*RECORDS SHOWN:*
++++++

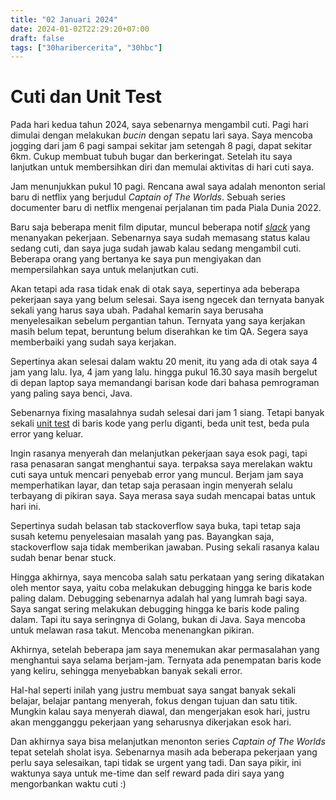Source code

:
 ```yaml
---
title: "02 Januari 2024"
date: 2024-01-02T22:29:20+07:00
draft: false
tags: ["30haribercerita", "30hbc"]
---
```


# Cuti dan Unit Test

Pada hari kedua tahun 2024, saya sebenarnya mengambil cuti. Pagi hari dimulai dengan melakukan _bucin_ dengan sepatu lari saya. Saya mencoba jogging dari jam 6 pagi sampai sekitar jam setengah 8 pagi, dapat sekitar 6km. Cukup membuat tubuh bugar dan berkeringat. Setelah itu saya lanjutkan untuk membersihkan diri dan memulai aktivitas di hari cuti saya.

Jam menunjukkan pukul 10 pagi. Rencana awal saya adalah menonton serial baru di netflix yang berjudul _Captain of The Worlds_. Sebuah series documenter baru di netflix mengenai perjalanan tim pada Piala Dunia 2022.

Baru saja beberapa menit film diputar, muncul beberapa notif [_slack_](https://tekno.kompas.com/read/2022/11/03/11150057/apa-itu-slack-dan-cara-membuat-akunnya-) yang menanyakan pekerjaan. Sebenarnya saya sudah memasang status kalau sedang cuti, dan saya juga sudah jawab kalau sedang mengambil cuti. Beberapa orang yang bertanya ke saya pun mengiyakan dan mempersilahkan saya untuk melanjutkan cuti.

Akan tetapi ada rasa tidak enak di otak saya, sepertinya ada beberapa pekerjaan saya yang belum selesai. Saya iseng ngecek dan ternyata banyak sekali yang harus saya ubah. Padahal kemarin saya berusaha menyelesaikan sebelum pergantian tahun. Ternyata yang saya kerjakan masih belum tepat, beruntung belum diserahkan ke tim QA. Segera saya memberbaiki yang sudah saya kerjakan.

Sepertinya akan selesai dalam waktu 20 menit, itu yang ada di otak saya 4 jam yang lalu. Iya, 4 jam yang lalu. hingga pukul 16.30 saya masih bergelut di depan laptop saya memandangi barisan kode dari bahasa pemrograman yang paling saya benci, Java.

Sebenarnya fixing masalahnya sudah selesai dari jam 1 siang. Tetapi banyak sekali [unit test](https://brightsec.com/blog/unit-testing/#:~:text=A%20unit%20test%20is%20a,in%20an%20application's%20source%20code.) di baris kode yang perlu diganti, beda unit test, beda pula error yang keluar.

Ingin rasanya menyerah dan melanjutkan pekerjaan saya esok pagi, tapi rasa penasaran sangat menghantui saya. terpaksa saya merelakan waktu cuti saya untuk mencari penyebab error yang muncul. Berjam jam saya memperhatikan layar, dan tetap saja perasaan ingin menyerah selalu terbayang di pikiran saya. Saya merasa saya sudah mencapai batas untuk hari ini.

Sepertinya sudah belasan tab stackoverflow saya buka, tapi tetap saja susah ketemu penyelesaian masalah yang pas. Bayangkan saja, stackoverflow saja tidak memberikan jawaban. Pusing sekali rasanya kalau sudah benar benar stuck.

Hingga akhirnya, saya mencoba salah satu perkataan yang sering dikatakan oleh mentor saya, yaitu coba melakukan debugging hingga ke baris kode paling dalam. Debugging sebenarnya adalah hal yang lumrah bagi saya. Saya sangat sering melakukan debugging hingga ke baris kode paling dalam. Tapi itu saya seringnya di Golang, bukan di Java. Saya mencoba untuk melawan rasa takut. Mencoba menenangkan pikiran. 

Akhirnya, setelah beberapa jam saya menemukan akar permasalahan yang menghantui saya selama berjam-jam. Ternyata ada penempatan baris kode yang keliru, sehingga menyebabkan banyak sekali error.

Hal-hal seperti inilah yang justru membuat saya sangat banyak sekali belajar, belajar pantang menyerah, fokus dengan tujuan dan satu titik. Mungkin kalau saya menyerah diawal, dan mengerjakan esok hari, justru akan mengganggu pekerjaan yang seharusnya dikerjakan esok hari.

Dan akhirnya saya bisa melanjutkan menonton series _Captain of The Worlds_ tepat setelah sholat isya. Sebenarnya masih ada beberapa pekerjaan yang perlu saya selesaikan, tapi tidak se urgent yang tadi. Dan saya pikir, ini waktunya saya untuk me-time dan self reward pada diri saya yang mengorbankan waktu cuti \:)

++++++

*TASK REQUIREMENTS:*
Copy every line above that holds the word "muncul".

*EXPECTED ANSWER:*
Baru saja beberapa menit film diputar, muncul beberapa notif [_slack_](https://tekno.kompas.com/read/2022/11/03/11150057/apa-itu-slack-dan-cara-membuat-akunnya-) yang menanyakan pekerjaan. Sebenarnya saya sudah memasang status kalau sedang cuti, dan saya juga sudah jawab kalau sedang mengambil cuti. Beberapa orang yang bertanya ke saya pun mengiyakan dan mempersilahkan saya untuk melanjutkan cuti.
Ingin rasanya menyerah dan melanjutkan pekerjaan saya esok pagi, tapi rasa penasaran sangat menghantui saya. terpaksa saya merelakan waktu cuti saya untuk mencari penyebab error yang muncul. Berjam jam saya memperhatikan layar, dan tetap saja perasaan ingin menyerah selalu terbayang di pikiran saya. Saya merasa saya sudah mencapai batas untuk hari ini.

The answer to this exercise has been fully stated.